Here's what they know, as originally reported by People. It's a boy, 6 to 7 months old. Jackson has allegedly named the kid "Prince Michael II." He has told friends that the child was conceived "the natural way."
Picture me doing a Roger Rabbit when I say, "Holy cow! What's going on here?!"
Many of you know that I'm not Michael Jackson's biggest fan, talent aside. I've tried to leave him alone on a personal level, despite the obligation I have to make the masses truly aware of his heinous behavior.
For the most part, I've truly tried to focus my efforts elsewhere. But I have to call a major flag on the play of life when a child gets brought into the mix. For Pete's sake (and believe me, I'd like to use far more descriptive language here), the guy already has two kids being raised under undeniably odd conditions.
He supposedly conceived these children with his second wife, dental hygienist Debbie Rowe. Then, as mother and mate to Michael Jackson, she gave the kids to him and decided to live separately from her offspring.
Jackson bestowed upon these little ones the unusual names of Paris and Prince, both with a middle name of Michael. He also decided to school them at home (which is probably a good idea with THOSE names).

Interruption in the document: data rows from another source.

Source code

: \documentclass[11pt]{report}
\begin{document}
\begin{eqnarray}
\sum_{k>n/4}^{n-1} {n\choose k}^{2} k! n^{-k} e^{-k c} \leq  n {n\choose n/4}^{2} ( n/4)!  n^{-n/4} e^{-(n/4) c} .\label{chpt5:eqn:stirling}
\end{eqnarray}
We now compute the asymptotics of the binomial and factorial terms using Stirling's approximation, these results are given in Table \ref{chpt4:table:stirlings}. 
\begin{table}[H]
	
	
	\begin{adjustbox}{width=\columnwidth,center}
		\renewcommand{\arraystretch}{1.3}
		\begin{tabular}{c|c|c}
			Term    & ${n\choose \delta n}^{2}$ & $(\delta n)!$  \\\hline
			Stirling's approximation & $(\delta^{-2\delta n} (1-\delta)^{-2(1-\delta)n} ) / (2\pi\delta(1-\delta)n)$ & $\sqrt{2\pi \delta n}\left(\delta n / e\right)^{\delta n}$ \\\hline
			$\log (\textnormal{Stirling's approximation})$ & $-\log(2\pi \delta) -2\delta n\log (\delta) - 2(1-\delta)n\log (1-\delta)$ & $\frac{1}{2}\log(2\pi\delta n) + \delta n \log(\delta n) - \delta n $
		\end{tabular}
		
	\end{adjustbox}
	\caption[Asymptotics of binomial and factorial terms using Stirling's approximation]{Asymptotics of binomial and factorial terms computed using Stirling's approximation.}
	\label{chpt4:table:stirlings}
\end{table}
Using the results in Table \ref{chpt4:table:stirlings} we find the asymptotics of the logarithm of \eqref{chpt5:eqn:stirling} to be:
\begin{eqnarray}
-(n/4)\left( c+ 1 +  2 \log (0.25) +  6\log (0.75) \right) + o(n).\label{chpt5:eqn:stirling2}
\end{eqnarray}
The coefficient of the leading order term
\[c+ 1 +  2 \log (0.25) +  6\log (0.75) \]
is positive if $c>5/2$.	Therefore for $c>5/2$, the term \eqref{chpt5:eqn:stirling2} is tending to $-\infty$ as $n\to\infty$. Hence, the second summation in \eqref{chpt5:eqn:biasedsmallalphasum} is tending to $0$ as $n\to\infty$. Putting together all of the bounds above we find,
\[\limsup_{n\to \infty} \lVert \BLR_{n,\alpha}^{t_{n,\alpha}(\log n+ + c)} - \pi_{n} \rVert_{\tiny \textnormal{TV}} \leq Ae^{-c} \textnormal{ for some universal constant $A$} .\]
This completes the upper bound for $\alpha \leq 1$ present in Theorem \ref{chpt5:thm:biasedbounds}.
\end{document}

And when he decides to reveal them to the public, it is at the most seemingly inappropriate times of day and at inappropriate places … like after midnight in Las Vegas at a Siegfried and Roy show.
And now, through some form of illusion that has caused delusion, he has CONCEIVED, RECEIVED OR COMMISSIONED himself another child? The Lisa Marie Factor
Virtually out of nowhere, Jackson just appears with an infant boy. He's not married any more, so no one knows who the mother is. We don't know if there is a mother, at least one that Jackson knows. The whole thing is so veiled in secrecy that it doesn't even get classified as suspicious. Instead it's just a freaky guy with a creepy child situation.